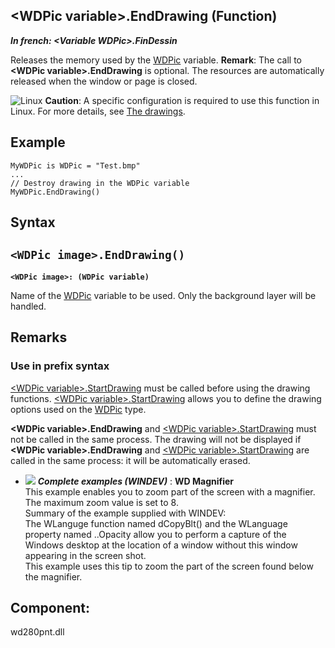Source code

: 


## &lt;WDPic variable&gt;.EndDrawing (Function)

***In french: &lt;Variable WDPic&gt;.FinDessin***



<a name="XUse"></a>
<a name="Use"></a>
<a name="description"></a>
Releases the memory used by the [WDPic](../WDLang1/1000023503.md) variable.
**Remark**: The call to **&lt;WDPic variable&gt;.EndDrawing** is optional. The resources are automatically released when the window or page is closed.



![Linux](https://doc.pcsoft.fr/ext/images/us/LX.png) **Caution**: A specific configuration is required to use this function in Linux. For more details, see [The drawings](../WDLang1/3029035.md). 
<a name="Example1"></a>
<a name="sample_code"></a>

## Example


```wl
MyWDPic is WDPic = "Test.bmp"
...
// Destroy drawing in the WDPic variable
MyWDPic.EndDrawing()
```

<a name="XSYNTAX"></a>
<a name="SYNTAX1"></a>

## Syntax

`<WDPic image>.EndDrawing()`
---

**`<WDPic image>: (WDPic variable)`**

Name of the [WDPic](../WDLang1/1000023503.md) variable to be used. Only the background layer will be handled. 



<a name="NOTE0"></a>
<a name="NOTE0_1"></a>

## Remarks


### Use in prefix syntax
<a name="use_prefix_syntax_ELTPARAGRAPHE000439"></a>

[&lt;WDPic variable&gt;.StartDrawing](../WDLang1/1000024471.md) must be called before using the drawing functions. [&lt;WDPic variable&gt;.StartDrawing](../WDLang1/1000024471.md) allows you to define the drawing options used on the [WDPic](../WDLang1/1000023503.md) type.

**&lt;WDPic variable&gt;.EndDrawing** and [&lt;WDPic variable&gt;.StartDrawing](../WDLang1/1000024471.md) must not be called in the same process.
The drawing will not be displayed if **&lt;WDPic variable&gt;.EndDrawing** and [&lt;WDPic variable&gt;.StartDrawing](../WDLang1/1000024471.md) are called in the same process: it will be automatically erased.
<a name="NOTE0_2"></a>
<a name="NOTE0_3"></a>
<a name="NOTE0_4"></a>


- ![](https://doc.pcsoft.fr/en-US/images/image.awp?langid=3&name=WDMagnifier.gif) ***Complete examples (WINDEV)*** : **WD Magnifier** <br>This example enables you to zoom part of the screen with a magnifier.<br>The maximum zoom value is set to 8.<br>Summary of the example supplied with WINDEV: <br>The WLanguge function named dCopyBlt() and the WLanguage property named ..Opacity allow you to perform a capture of the Windows desktop at the location of a window without this window appearing in the screen shot.<br>This example uses this tip to zoom the part of the screen found below the magnifier.

<a name="XComponent"></a>

## Component:
wd280pnt.dll
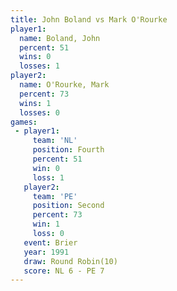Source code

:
 ```yaml
---
title: John Boland vs Mark O'Rourke
player1:              
  name: Boland, John  
  percent: 51         
  wins: 0             
  losses: 1           
player2:              
  name: O'Rourke, Mark
  percent: 73         
  wins: 1             
  losses: 0           
games:
 - player1:          
     team: 'NL'      
     position: Fourth
     percent: 51     
     win: 0          
     loss: 1         
   player2:          
     team: 'PE'      
     position: Second
     percent: 73     
     win: 1          
     loss: 0         
   event: Brier         
   year: 1991           
   draw: Round Robin(10)
   score: NL 6 - PE 7   
---
```

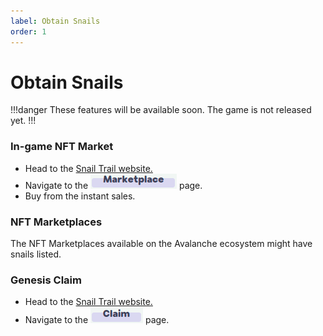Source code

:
 ```yaml
---
label: Obtain Snails
order: 1
---
```


# Obtain Snails
!!!danger
These features will be available soon. The game is not released yet.
!!!
### In-game NFT Market
- Head to the [Snail Trail website.](https://snailtrail.art/)
- Navigate to the ![](../static/menu_marketplace.png) page. 
- Buy from the instant sales.

### NFT Marketplaces
The NFT Marketplaces available on the Avalanche ecosystem might have snails listed. 

### Genesis Claim
- Head to the [Snail Trail website.](https://snailtrail.art/)
- Navigate to the ![](../static/menu_claim.png) page. 


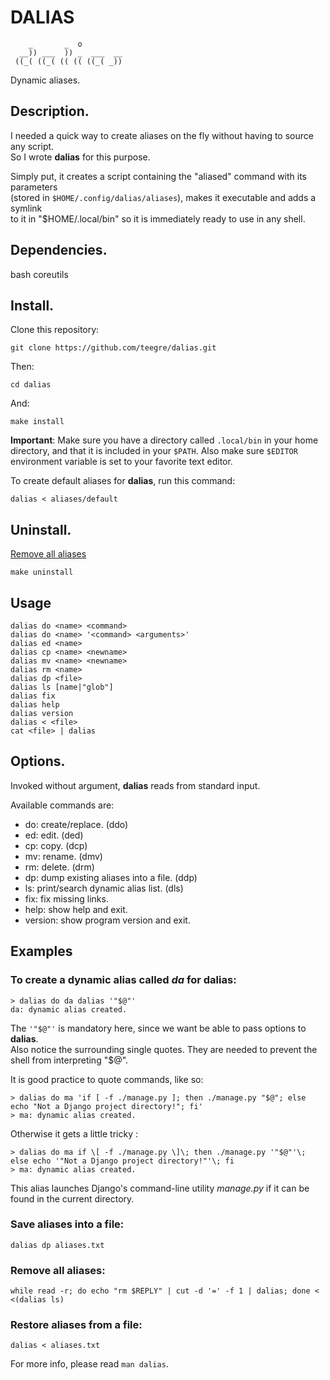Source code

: # DALIAS

```
    _       _  o         
  __)) ___  )) _  ___  __
 ((_( ((_( (( (( ((_( _))
```
Dynamic aliases.

## Description.

I needed a quick way to create aliases on the fly without having to source any script.  
So I wrote **dalias** for this purpose.

Simply put, it creates a script containing the "aliased" command with its parameters  
(stored in `$HOME/.config/dalias/aliases`), makes it executable and adds a symlink  
to it in "$HOME/.local/bin" so it is immediately ready to use in any shell.

## Dependencies.

bash coreutils

## Install.

Clone this repository:

`git clone https://github.com/teegre/dalias.git`

Then:

`cd dalias`

And:

`make install`

**Important**: Make sure you have a directory called `.local/bin` in your home  
directory, and that it is included in your `$PATH`. Also make sure `$EDITOR`  
environment variable is set to your favorite text editor.

To create default aliases for **dalias**, run this command:

`dalias < aliases/default`

## Uninstall.

[Remove all aliases](#remove)

`make uninstall`

## Usage

```
dalias do <name> <command>
dalias do <name> '<command> <arguments>'
dalias ed <name>
dalias cp <name> <newname>
dalias mv <name> <newname>
dalias rm <name>
dalias dp <file>
dalias ls [name|"glob"]
dalias fix
dalias help
dalias version
dalias < <file>
cat <file> | dalias
```

## Options.

Invoked without argument, **dalias** reads from standard input.

Available commands are:

*  do: create/replace. (ddo)
*  ed: edit. (ded)
*  cp: copy. (dcp)
*  mv: rename. (dmv)
*  rm: delete. (drm)
*  dp: dump existing aliases into a file. (ddp)
*  ls: print/search dynamic alias list. (dls)
*  fix: fix missing links.
*  help: show help and exit.
*  version: show program version and exit.

## Examples

### To create a dynamic alias called *da* for **dalias**:

```
> dalias do da dalias '"$@"'
da: dynamic alias created.
```

The `'"$@"'` is mandatory here, since we want be able to pass options to **dalias**.  
Also notice the surrounding single quotes. They are needed to prevent the shell from interpreting "$@".

It is good practice to quote commands, like so:

```
> dalias do ma 'if [ -f ./manage.py ]; then ./manage.py "$@"; else echo "Not a Django project directory!"; fi'
> ma: dynamic alias created.
```

Otherwise it gets a little tricky :
```
> dalias do ma if \[ -f ./manage.py \]\; then ./manage.py '"$@"'\; else echo '"Not a Django project directory!"'\; fi
> ma: dynamic alias created.

```

This alias launches Django's command-line utility *manage.py* if it can be found in the current directory.


### Save aliases into a file:

`dalias dp aliases.txt`


### Remove all aliases: <a name="remove"></a>

```
while read -r; do echo "rm $REPLY" | cut -d '=' -f 1 | dalias; done < <(dalias ls)
```


### Restore aliases from a file:
`dalias < aliases.txt`

For more info, please read `man dalias`.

→ **ACTIVITY**
The reply should reproduce every entry above word for word and contain no pictures.

→ **ANSWER TO THIS TASK**
Source code

: 


## &lt;WDPic variable&gt;.EndDrawing (Function)

***In french: &lt;Variable WDPic&gt;.FinDessin***



<a name="XUse"></a>
<a name="Use"></a>
<a name="description"></a>
Releases the memory used by the [WDPic](../WDLang1/1000023503.md) variable.
**Remark**: The call to **&lt;WDPic variable&gt;.EndDrawing** is optional. The resources are automatically released when the window or page is closed.



![Linux](https://doc.pcsoft.fr/ext/images/us/LX.png) **Caution**: A specific configuration is required to use this function in Linux. For more details, see [The drawings](../WDLang1/3029035.md). 
<a name="Example1"></a>
<a name="sample_code"></a>

## Example


```wl
MyWDPic is WDPic = "Test.bmp"
...
// Destroy drawing in the WDPic variable
MyWDPic.EndDrawing()
```

<a name="XSYNTAX"></a>
<a name="SYNTAX1"></a>

## Syntax

`<WDPic image>.EndDrawing()`
---

**`<WDPic image>: (WDPic variable)`**

Name of the [WDPic](../WDLang1/1000023503.md) variable to be used. Only the background layer will be handled. 



<a name="NOTE0"></a>
<a name="NOTE0_1"></a>

## Remarks


### Use in prefix syntax
<a name="use_prefix_syntax_ELTPARAGRAPHE000439"></a>

[&lt;WDPic variable&gt;.StartDrawing](../WDLang1/1000024471.md) must be called before using the drawing functions. [&lt;WDPic variable&gt;.StartDrawing](../WDLang1/1000024471.md) allows you to define the drawing options used on the [WDPic](../WDLang1/1000023503.md) type.

**&lt;WDPic variable&gt;.EndDrawing** and [&lt;WDPic variable&gt;.StartDrawing](../WDLang1/1000024471.md) must not be called in the same process.
The drawing will not be displayed if **&lt;WDPic variable&gt;.EndDrawing** and [&lt;WDPic variable&gt;.StartDrawing](../WDLang1/1000024471.md) are called in the same process: it will be automatically erased.
<a name="NOTE0_2"></a>
<a name="NOTE0_3"></a>
<a name="NOTE0_4"></a>


- ![](https://doc.pcsoft.fr/en-US/images/image.awp?langid=3&name=WDMagnifier.gif) ***Complete examples (WINDEV)*** : **WD Magnifier** <br>This example enables you to zoom part of the screen with a magnifier.<br>The maximum zoom value is set to 8.<br>Summary of the example supplied with WINDEV: <br>The WLanguge function named dCopyBlt() and the WLanguage property named ..Opacity allow you to perform a capture of the Windows desktop at the location of a window without this window appearing in the screen shot.<br>This example uses this tip to zoom the part of the screen found below the magnifier.

<a name="XComponent"></a>

## Component:
wd280pnt.dll
Source code

:
 ```yaml
---
title: John Boland vs Mark O'Rourke
player1:              
  name: Boland, John  
  percent: 51         
  wins: 0             
  losses: 1           
player2:              
  name: O'Rourke, Mark
  percent: 73         
  wins: 1             
  losses: 0           
games:
 - player1:          
     team: 'NL'      
     position: Fourth
     percent: 51     
     win: 0          
     loss: 1         
   player2:          
     team: 'PE'      
     position: Second
     percent: 73     
     win: 1          
     loss: 0         
   event: Brier         
   year: 1991           
   draw: Round Robin(10)
   score: NL 6 - PE 7   
---
```

Source code

:
 ```yaml
---
label: Obtain Snails
order: 1
---
```


# Obtain Snails
!!!danger
These features will be available soon. The game is not released yet.
!!!
### In-game NFT Market
- Head to the [Snail Trail website.](https://snailtrail.art/)
- Navigate to the ![](../static/menu_marketplace.png) page. 
- Buy from the instant sales.

### NFT Marketplaces
The NFT Marketplaces available on the Avalanche ecosystem might have snails listed. 

### Genesis Claim
- Head to the [Snail Trail website.](https://snailtrail.art/)
- Navigate to the ![](../static/menu_claim.png) page. 


Source code

: # DALIAS

```
    _       _  o         
  __)) ___  )) _  ___  __
 ((_( ((_( (( (( ((_( _))
```
Dynamic aliases.

## Description.

I needed a quick way to create aliases on the fly without having to source any script.  
So I wrote **dalias** for this purpose.

Simply put, it creates a script containing the "aliased" command with its parameters  
(stored in `$HOME/.config/dalias/aliases`), makes it executable and adds a symlink  
to it in "$HOME/.local/bin" so it is immediately ready to use in any shell.

## Dependencies.

bash coreutils

## Install.

Clone this repository:

`git clone https://github.com/teegre/dalias.git`

Then:

`cd dalias`

And:

`make install`

**Important**: Make sure you have a directory called `.local/bin` in your home  
directory, and that it is included in your `$PATH`. Also make sure `$EDITOR`  
environment variable is set to your favorite text editor.

To create default aliases for **dalias**, run this command:

`dalias < aliases/default`

## Uninstall.

[Remove all aliases](#remove)

`make uninstall`

## Usage

```
dalias do <name> <command>
dalias do <name> '<command> <arguments>'
dalias ed <name>
dalias cp <name> <newname>
dalias mv <name> <newname>
dalias rm <name>
dalias dp <file>
dalias ls [name|"glob"]
dalias fix
dalias help
dalias version
dalias < <file>
cat <file> | dalias
```

## Options.

Invoked without argument, **dalias** reads from standard input.

Available commands are:

*  do: create/replace. (ddo)
*  ed: edit. (ded)
*  cp: copy. (dcp)
*  mv: rename. (dmv)
*  rm: delete. (drm)
*  dp: dump existing aliases into a file. (ddp)
*  ls: print/search dynamic alias list. (dls)
*  fix: fix missing links.
*  help: show help and exit.
*  version: show program version and exit.

## Examples

### To create a dynamic alias called *da* for **dalias**:

```
> dalias do da dalias '"$@"'
da: dynamic alias created.
```

The `'"$@"'` is mandatory here, since we want be able to pass options to **dalias**.  
Also notice the surrounding single quotes. They are needed to prevent the shell from interpreting "$@".

It is good practice to quote commands, like so:

```
> dalias do ma 'if [ -f ./manage.py ]; then ./manage.py "$@"; else echo "Not a Django project directory!"; fi'
> ma: dynamic alias created.
```

Otherwise it gets a little tricky :
```
> dalias do ma if \[ -f ./manage.py \]\; then ./manage.py '"$@"'\; else echo '"Not a Django project directory!"'\; fi
> ma: dynamic alias created.

```

This alias launches Django's command-line utility *manage.py* if it can be found in the current directory.


### Save aliases into a file:

`dalias dp aliases.txt`


### Remove all aliases: <a name="remove"></a>

```
while read -r; do echo "rm $REPLY" | cut -d '=' -f 1 | dalias; done < <(dalias ls)
```


### Restore aliases from a file:
`dalias < aliases.txt`

For more info, please read `man dalias`.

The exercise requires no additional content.